You know, it's you would eat it up too for a check.
Let me tell you.
I was an employee.
yeah i basically at that time i remember i did the same thing as you i mean i was doing the same thing as you even while i was living as a trans woman but closeted like i was operating kind of both fields because i was like this is probably the last time i'm going to get to use this marketing so i should i should soak it up at least while i have it and the thing that i always thought was so interesting is when i was presenting as a boy i feel like i'd get like a hundred messages but it was all people being like hey like i might be interested in showing up for you and then when i would post out as like feminine or as a trans woman, I'd get maybe 10 messages, but they'd be people who were like, I will die for you.
I will do anything for you.
Literally ravenous.
And like, that's not necessarily a positive.
No.
But it was interesting because I realized like, oh, like, first of all, great validation that there are people out there who will be attracted to me.
Also scary to think that you then have to vet.
I mean, what I'm going through right now, that's honestly so scary.
And I have like further empathy for women that I have always had empathy for is like, I'm realizing that I love gay boys, but gay boys don't necessarily love me anymore.
You know what I mean?
Like, you're gay.
I totally get it.
But that means now my pool of boys is like the bisexuals, pansexuals who, like, by the way, if there's any listening, ahala, I'm right here.
I'm happy.
That also means that like now one of my target demographics is like straight men, which I know nothing about.
Right.
And who are notoriously awful.
Right.
So it's like I'm suddenly realizing that this, I mean, I've, as every gay boy has been through, I'm sure, like, I've had to ally through so many of my straight female friends'
horrible experiences with men.
And then suddenly I'm like, oh, I'm getting this validation of my gender, which is like these straight men are like, no, yeah,
no questions asked.
I think you're attractive.
And I'm like, oh my God.
But then it's also like, oh, God.
Anyway, that's just me mourning the loss of gay boys and my DMs.
It's okay.
Now they're like, instead of being like, hey, they're like, hey,
I'm like, hey,
I love you, queen.
And you're like, they're like, can you be my drag bomb?

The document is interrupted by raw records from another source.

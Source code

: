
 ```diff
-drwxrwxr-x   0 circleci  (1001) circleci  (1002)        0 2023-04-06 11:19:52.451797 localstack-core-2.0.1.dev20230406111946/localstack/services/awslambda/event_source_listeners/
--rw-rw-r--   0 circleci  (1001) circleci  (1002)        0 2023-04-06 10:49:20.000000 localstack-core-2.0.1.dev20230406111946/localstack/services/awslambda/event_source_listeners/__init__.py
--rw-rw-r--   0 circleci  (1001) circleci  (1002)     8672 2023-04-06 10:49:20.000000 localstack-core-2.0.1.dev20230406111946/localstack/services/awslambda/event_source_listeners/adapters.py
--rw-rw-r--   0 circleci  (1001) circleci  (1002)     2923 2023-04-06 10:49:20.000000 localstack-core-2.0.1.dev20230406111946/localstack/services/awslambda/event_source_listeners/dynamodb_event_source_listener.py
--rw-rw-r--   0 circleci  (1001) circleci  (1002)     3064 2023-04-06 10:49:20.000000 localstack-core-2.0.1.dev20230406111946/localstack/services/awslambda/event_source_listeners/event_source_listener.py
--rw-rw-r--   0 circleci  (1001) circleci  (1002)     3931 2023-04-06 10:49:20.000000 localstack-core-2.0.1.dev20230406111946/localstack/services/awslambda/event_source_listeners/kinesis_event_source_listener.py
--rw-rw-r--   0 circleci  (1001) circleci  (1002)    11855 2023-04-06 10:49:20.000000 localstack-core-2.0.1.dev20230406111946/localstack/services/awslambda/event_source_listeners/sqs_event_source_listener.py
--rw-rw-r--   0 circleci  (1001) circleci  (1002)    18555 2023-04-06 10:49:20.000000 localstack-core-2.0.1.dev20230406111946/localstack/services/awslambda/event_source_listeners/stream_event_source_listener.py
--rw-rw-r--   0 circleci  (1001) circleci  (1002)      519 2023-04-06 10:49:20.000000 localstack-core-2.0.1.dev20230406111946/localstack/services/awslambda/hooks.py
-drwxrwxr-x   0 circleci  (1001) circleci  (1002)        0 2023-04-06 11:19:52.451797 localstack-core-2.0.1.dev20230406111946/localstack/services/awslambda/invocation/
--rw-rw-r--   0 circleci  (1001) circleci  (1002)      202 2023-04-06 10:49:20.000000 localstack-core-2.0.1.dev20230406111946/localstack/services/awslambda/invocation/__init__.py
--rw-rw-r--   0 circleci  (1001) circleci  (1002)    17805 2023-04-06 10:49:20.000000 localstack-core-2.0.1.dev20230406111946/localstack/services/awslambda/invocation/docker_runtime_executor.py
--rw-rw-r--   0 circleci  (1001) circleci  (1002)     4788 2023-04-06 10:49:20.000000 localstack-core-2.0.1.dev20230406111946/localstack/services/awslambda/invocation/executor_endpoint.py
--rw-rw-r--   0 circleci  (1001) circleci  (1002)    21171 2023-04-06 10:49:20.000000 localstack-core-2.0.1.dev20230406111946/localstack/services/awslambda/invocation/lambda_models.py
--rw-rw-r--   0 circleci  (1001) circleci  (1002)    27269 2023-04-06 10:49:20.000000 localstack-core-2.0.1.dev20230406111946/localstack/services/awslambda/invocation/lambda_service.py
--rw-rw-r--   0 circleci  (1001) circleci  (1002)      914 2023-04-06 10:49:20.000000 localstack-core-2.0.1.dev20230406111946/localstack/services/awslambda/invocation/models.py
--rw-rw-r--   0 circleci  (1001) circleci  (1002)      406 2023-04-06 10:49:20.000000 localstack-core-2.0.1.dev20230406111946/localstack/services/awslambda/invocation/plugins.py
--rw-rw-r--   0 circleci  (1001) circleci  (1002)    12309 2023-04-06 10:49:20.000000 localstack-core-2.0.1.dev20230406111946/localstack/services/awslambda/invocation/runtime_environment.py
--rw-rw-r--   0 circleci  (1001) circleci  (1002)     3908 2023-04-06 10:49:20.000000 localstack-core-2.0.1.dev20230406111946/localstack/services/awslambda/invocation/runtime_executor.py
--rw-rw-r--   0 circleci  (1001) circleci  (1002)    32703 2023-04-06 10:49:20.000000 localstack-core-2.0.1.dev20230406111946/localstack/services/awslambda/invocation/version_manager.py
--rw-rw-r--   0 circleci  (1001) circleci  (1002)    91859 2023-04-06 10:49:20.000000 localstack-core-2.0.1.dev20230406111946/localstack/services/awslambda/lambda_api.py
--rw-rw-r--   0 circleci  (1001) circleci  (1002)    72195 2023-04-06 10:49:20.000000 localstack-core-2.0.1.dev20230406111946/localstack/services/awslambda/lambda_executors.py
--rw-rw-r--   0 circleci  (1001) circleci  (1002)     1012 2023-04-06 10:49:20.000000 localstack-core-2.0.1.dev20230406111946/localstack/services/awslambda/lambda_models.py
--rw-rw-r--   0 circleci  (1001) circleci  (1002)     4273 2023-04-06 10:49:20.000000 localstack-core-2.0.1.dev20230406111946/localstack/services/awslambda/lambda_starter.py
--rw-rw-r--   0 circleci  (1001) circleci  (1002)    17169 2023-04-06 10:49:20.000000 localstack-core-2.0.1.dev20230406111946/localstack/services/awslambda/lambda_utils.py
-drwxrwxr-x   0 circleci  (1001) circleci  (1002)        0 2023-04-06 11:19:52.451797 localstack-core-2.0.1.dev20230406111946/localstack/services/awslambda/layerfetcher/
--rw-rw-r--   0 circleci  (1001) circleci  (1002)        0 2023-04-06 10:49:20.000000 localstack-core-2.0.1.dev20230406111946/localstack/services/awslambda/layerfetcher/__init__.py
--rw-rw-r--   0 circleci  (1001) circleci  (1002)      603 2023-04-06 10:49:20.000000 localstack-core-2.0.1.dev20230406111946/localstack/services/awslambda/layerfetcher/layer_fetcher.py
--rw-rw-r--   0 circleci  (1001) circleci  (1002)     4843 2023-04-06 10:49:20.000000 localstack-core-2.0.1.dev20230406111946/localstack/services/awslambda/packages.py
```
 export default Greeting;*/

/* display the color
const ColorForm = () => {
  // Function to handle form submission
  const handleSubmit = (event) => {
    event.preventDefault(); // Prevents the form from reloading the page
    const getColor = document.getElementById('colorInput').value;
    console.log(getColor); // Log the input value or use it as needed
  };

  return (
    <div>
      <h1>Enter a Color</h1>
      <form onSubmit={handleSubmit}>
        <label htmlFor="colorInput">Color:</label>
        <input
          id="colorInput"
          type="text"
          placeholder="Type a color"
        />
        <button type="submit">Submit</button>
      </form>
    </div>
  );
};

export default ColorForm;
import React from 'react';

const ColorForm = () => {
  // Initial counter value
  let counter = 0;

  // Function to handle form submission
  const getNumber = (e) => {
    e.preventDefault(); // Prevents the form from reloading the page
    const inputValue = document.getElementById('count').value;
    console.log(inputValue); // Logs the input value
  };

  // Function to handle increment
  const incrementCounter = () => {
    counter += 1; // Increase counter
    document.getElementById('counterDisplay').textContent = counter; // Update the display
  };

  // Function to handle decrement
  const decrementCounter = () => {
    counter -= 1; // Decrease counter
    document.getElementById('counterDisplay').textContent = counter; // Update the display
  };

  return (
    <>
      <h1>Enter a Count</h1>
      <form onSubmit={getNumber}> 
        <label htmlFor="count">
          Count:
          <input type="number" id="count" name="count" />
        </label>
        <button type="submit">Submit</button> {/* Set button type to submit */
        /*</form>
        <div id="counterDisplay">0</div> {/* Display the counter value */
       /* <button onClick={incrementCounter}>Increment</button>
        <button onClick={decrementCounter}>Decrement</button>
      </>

And I'm like, can you kiss me?
Like,
I'm like, how dare you ask me about what extensions I'm wearing?
Come extend a hug, please.
One of the things, so in Glamorous, which is your new series on Netflix,
say it again.
Which is just truly fucking fantastic.
You play a kind of gender non-conforming early 20s gay boy named Marco, who in the end, we discover is perhaps questioning whether he's a gay boy at all.
But he, we kind of follow his like trials and tribulations of.
Some of the things that we've been talking about as far as early adulthood, you know, sexual and romantic experiences and firsts, which for queer people like usually don't happen in high school.
Like that stuff usually does start happening in, you know, college or in your early 20s.
And I remember one scene where Marco first meets Parker, who's his kind of like masculine, hot finance pro fling on and off boyfriend situation.
They go to Parker's apartment and they like hop in bed for like what is presumably their first time having sex.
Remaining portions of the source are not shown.